Nos meus dias de férias, fui a dois shows. Percebi que era um dos poucos na plateia a não sacar o celular nenhuma vez. E, em ambas as ocasiões, várias pessoas ficaram o tempo todo gravando o que acontecia no palco.
Fiquei matutando sobre essas ocasiões. E cheguei à conclusão de que entre viver o momento ou registrar a experiência, as pessoas em geral ficam com a segunda opção. Mas por que tem gente que prefere ver as coisas através de sua telinha particular?
Estamos em um mundo no qual boa parte das coisas não é nossa: não temos mais a propriedade de discos, livros ou filmes. Tudo está na nuvem ou em uma plataforma que acessamos. Os vídeos e as fotos que fazemos com nossos celulares, no entanto, estão se transformando em algo particular. Talvez essa seja uma forma de exercermos a propriedade sobre algum tipo de mídia, já que o formato físico acabou.
Mas, no fundo, também registramos as coisas com nossos aparelhinhos para compartilhá-las. Sem esse registro, nada tem graça nas redes sociais. Uma coisa é dizer: estive lá. Outra coisa é mostrar que esteve. No universo digital, definitivamente, uma imagem vale mais do que mil palavras. E o que dizer de um vídeo? Qualquer filminho tem mais importância que um livro de 300 páginas.
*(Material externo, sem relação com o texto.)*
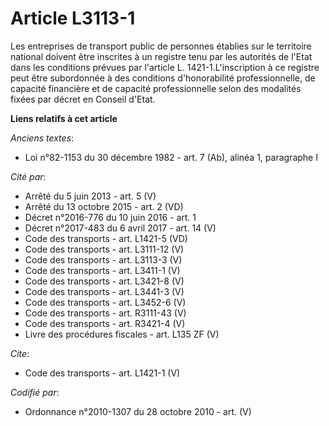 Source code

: # Article L3113-1

Les entreprises de transport public de personnes établies sur le territoire national doivent être inscrites à un registre
tenu par les autorités de l'Etat dans les conditions prévues par l'article L. 1421-1.L'inscription à ce registre peut être
subordonnée à des conditions d'honorabilité professionnelle, de capacité financière et de capacité professionnelle selon des
modalités fixées par décret en Conseil d'Etat.

**Liens relatifs à cet article**

_Anciens textes_:

  - Loi n°82-1153 du 30 décembre 1982 - art. 7 (Ab), alinéa 1, paragraphe I

_Cité par_:

  - Arrêté du 5 juin 2013 - art. 5 (V)
  - Arrêté du 13 octobre 2015 - art. 2 (VD)
  - Décret n°2016-776 du 10 juin 2016 - art. 1
  - Décret n°2017-483 du 6 avril 2017 - art. 14 (V)
  - Code des transports - art. L1421-5 (VD)
  - Code des transports - art. L3111-12 (V)
  - Code des transports - art. L3113-3 (V)
  - Code des transports - art. L3411-1 (V)
  - Code des transports - art. L3421-8 (V)
  - Code des transports - art. L3441-3 (V)
  - Code des transports - art. L3452-6 (V)
  - Code des transports - art. R3111-43 (V)
  - Code des transports - art. R3421-4 (V)
  - Livre des procédures fiscales - art. L135 ZF (V)

_Cite_:

  - Code des transports - art. L1421-1 (V)

_Codifié par_:

  - Ordonnance n°2010-1307 du 28 octobre 2010 - art. (V)
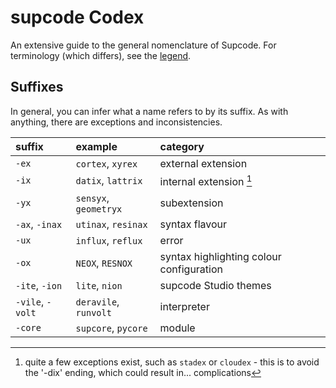 # supcode Codex

An extensive guide to the general nomenclature of Supcode. For terminology (which differs), see the [legend](legend.md).


## Suffixes

In general, you can infer what a name refers to by its suffix. As with anything, there are exceptions and inconsistencies.

| suffix | example | category |
| :----- | :------ | :------- |
| `-ex` | `cortex`, `xyrex` | external extension |
| `-ix` | `datix`, `lattrix` | internal extension [^ix] |
| `-yx` | `sensyx`, `geometryx` | subextension |
| `-ax`, `-inax` | `utinax`, `resinax` | syntax flavour |
| `-ux` | `influx`, `reflux` | error |
| `-ox` | `NEOX`, `RESNOX` | syntax highlighting colour configuration |
| `-ite`, `-ion` | `lite`, `nion` | supcode Studio themes |
| `-vile`, `-volt` | `deravile`, `runvolt` | interpreter |
| `-core` | `supcore`, `pycore` | module |

[^ix]: quite a few exceptions exist, such as `stadex` or `cloudex` - this is to avoid the '-dix' ending, which could result in... complications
Mas compartilhar é algo que não termina no ato em si. O compartilhamento precisa gerar “likes” e comentários. Trata-se de uma forma pessoal e intransferível daquilo que os americanos chamam de “show-off”. Assim, o mais importante é compartilhar para se exibir. Ou ostentar. Ou construir uma imagem. Assim, tudo tem a ver com a vaidade, transformando os momentos da própria vida em uma oportunidade para exercer a presunção.
Nessas horas, lembro de uma amiga japonesa radicada no Brasil que tinha o hábito de viajar ao exterior e tirar fotografias quase que a cada minuto. Nos anos 1980, os orientais eram conhecidos por portar suas máquinas fotográficas e registrar muitos momentos – uma espécie de prenúncio do que ocorreria com todas as pessoas nos tempos de hoje,
Naquela década, havia um hábito: revelar as fotografias tiradas durante uma viagem e chamar os amigos para mostrar as reproduções (sei que é algo esquisito, mas as pessoas de fato faziam isso). Quando essa amiga voltou de Paris, vi uma foto que me impressionou e perguntei qual havia sido o local daquela foto. Ela olhou, olhou, olhou e me respondeu: “Não me lembro”.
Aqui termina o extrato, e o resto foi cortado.